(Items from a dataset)
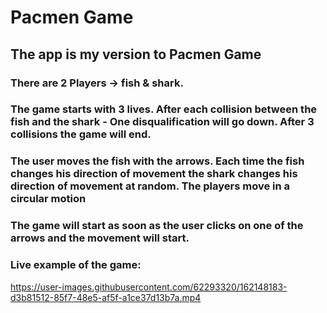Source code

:# Pacmen Game

## The app is my version to Pacmen Game
### There are 2 Players -> fish & shark. 
### The game starts with 3 lives. After each collision between the fish and the shark - One disqualification will go down. After 3 collisions the game will end.
### The user moves the fish with the arrows. Each time the fish changes his direction of movement the shark changes his direction of movement at random. The players move in a circular motion
### The game will start as soon as the user clicks on one of the arrows and the movement will start.

### Live example of the game:

https://user-images.githubusercontent.com/62293320/162148183-d3b81512-85f7-48e5-af5f-a1ce37d13b7a.mp4

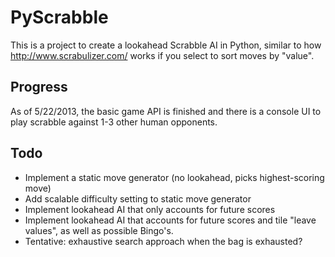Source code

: PyScrabble
==========

This is a project to create a lookahead Scrabble AI in Python, similar to how http://www.scrabulizer.com/ works if you select to sort moves by "value".

Progress
--------

As of 5/22/2013, the basic game API is finished and there is a console UI to play scrabble against 1-3 other human opponents. 

Todo
----
* Implement a static move generator (no lookahead, picks highest-scoring move)
* Add scalable difficulty setting to static move generator
* Implement lookahead AI that only accounts for future scores
* Implement lookahead AI that accounts for future scores and tile "leave values", as well as possible Bingo's.
* Tentative: exhaustive search approach when the bag is exhausted?
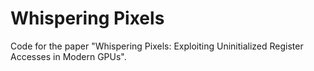 # Whispering Pixels
Code for the paper "Whispering Pixels: Exploiting Uninitialized Register Accesses in Modern GPUs".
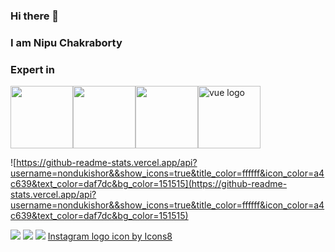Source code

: ### Hi there 👋
### I am Nipu Chakraborty

### Expert in

<div style="display:flex;">
<img height="100" width="100" src="https://avatars1.githubusercontent.com/u/25158?s=200&v=4"/>
<img height="100" width="100" src="https://avatars3.githubusercontent.com/u/9950313?s=200&v=4"/>
 <img height="100" width="100" src="https://icons-for-free.com/iconfiles/png/512/design+development+facebook+framework+mobile+react+icon-1320165723839064798.png">
 <img height="100" width="100" class="hero-logo" src="https://vuejs.org/images/logo.png" alt="vue logo">
</div>

![https://github-readme-stats.vercel.app/api?username=nondukishor&&show_icons=true&title_color=ffffff&icon_color=a4c639&text_color=daf7dc&bg_color=151515](https://github-readme-stats.vercel.app/api?username=nondukishor&&show_icons=true&title_color=ffffff&icon_color=a4c639&text_color=daf7dc&bg_color=151515)

<a href="https://www.linkedin.com/in/nipuchakraborty/"><img src="https://img.icons8.com/nolan/64/linkedin-circled.png"/></a>
<a href="https://www.facebook.com/pro.nipuchakraborty/"><img src="https://img.icons8.com/nolan/64/facebook.png"/></a>
<a href="https://twitter.com/Nipuchak"><img src="https://img.icons8.com/nolan/64/twitter.png"/></a>
<a href="https://www.instagram.com/nkchakraborty/">Instagram logo icon by Icons8</a>






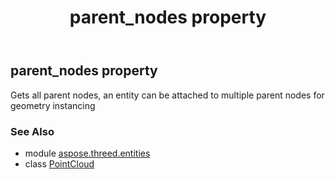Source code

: ﻿---
title: parent_nodes property
second_title: Aspose.3D for Python via .NET API References
description: 
type: docs
weight: 210
url: /python-net/aspose.threed.entities/pointcloud/parent_nodes/
is_root: false
---

## parent_nodes property


Gets all parent nodes, an entity can be attached to multiple parent nodes for geometry instancing

### See Also
* module [aspose.threed.entities](../../)
* class [PointCloud](/3d/python-net/aspose.threed.entities/pointcloud)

[Task] Transcribe exactly, please, the lines between the start of the records above and the line holding "### Live example", counting both of those lines and omitting pictures.

[Task solution]
Source code

:# Pacmen Game

## The app is my version to Pacmen Game
### There are 2 Players -> fish & shark. 
### The game starts with 3 lives. After each collision between the fish and the shark - One disqualification will go down. After 3 collisions the game will end.
### The user moves the fish with the arrows. Each time the fish changes his direction of movement the shark changes his direction of movement at random. The players move in a circular motion
### The game will start as soon as the user clicks on one of the arrows and the movement will start.

### Live example of the game:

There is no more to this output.